New VM has optimizations for typical OOP structures, I think we include optimizations for the type of code you’ve listed although we’re more focused on metatable-based OOP (MyClass.__index = MyClass etc.).

zeuxcg · June 27, 2019, 2:46pm

While in general I agree that NaN creates more problems than it solves, the issue is that we can’t change how NaN behaves everywhere in the code - what you’re observing only happens in constant expressions, and something like workpace.Gravity/0-workpace.Gravity/0 will still generate a NaN right now.

Elttob · June 27, 2019, 2:49pm

Are recursive functions optimised in any way under the new VM, and if so, what kinds of optimisations can we expect for them?
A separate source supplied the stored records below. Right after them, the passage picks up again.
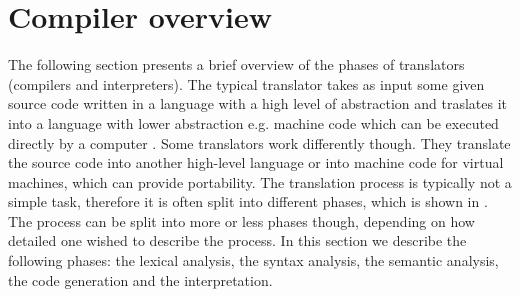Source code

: \section{Compiler overview}
\label{sec:compileroverview}
The following section presents a brief overview of the phases of translators (compilers and interpreters). The typical translator takes as input some given source code written in a language with a high level of abstraction and traslates it into a language with lower abstraction e.g. machine code which can be executed directly by a computer \cite[p. 44]{sebesta2013}. Some translators work differently though. They translate the source code into another high-level language or into machine code for virtual machines, which can provide portability. The translation process is typically not a simple task, therefore it is often split into different phases, which is shown in . The process can be split into more or less phases though, depending on how detailed one wished to describe the process. In this section we describe the following phases: the lexical analysis, the syntax analysis, the semantic analysis, the code generation and the interpretation.

\begin{figure}
	\begin{center}
	\end{center}
	\label{fig:compileroverview}
\end{figure}

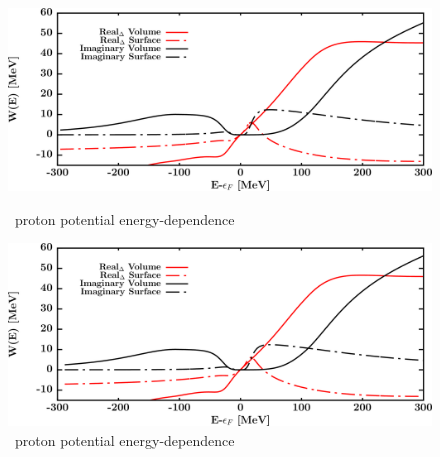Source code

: \begin{figure}[H]
    \centering
    \begin{minipage}{0.45\textwidth}
        \centering
        \includegraphics[width=1.0\textwidth]{figures/ca40_protonPotentials.png}
        \caption{\caForty\ proton potential energy-dependence}
        \label{DOMFitData_ca40_proton_potentialComponent_energy}
    \end{minipage}\hfill
    \begin{minipage}{0.45\textwidth}
        \centering
        \includegraphics[width=1.0\textwidth]{figures/ca40_neutronPotentials.png}
        \caption{\caForty\ proton potential energy-dependence}
        \label{DOMFitData_ca40_neutron_potentialComponent_energy}
    \end{minipage}
\end{figure}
I know that stuff like tail call optimisation isn’t present in the current VM so I’m wondering if those issues are still there in the new VM

edit: also, would you advise we favour recursive functions over loops if it aids code readability, or would that cause optimisation issues?

zeuxcg · June 27, 2019, 3:12pm

We don’t implement tail calls in the new VM and don’t have special optimizations for recursive functions - function call cost is lower in the new VM but that’s just an across the board improvement. A recursive factorial runs ~1.5-2x faster in the new VM compared to old VM I believe.

A non-recursive algorithm is generally going to be faster in our VM unless you need to go out of your way to maintain some sort of custom stack. A non-recursive factorial runs ~2.5x faster than recursive factorial.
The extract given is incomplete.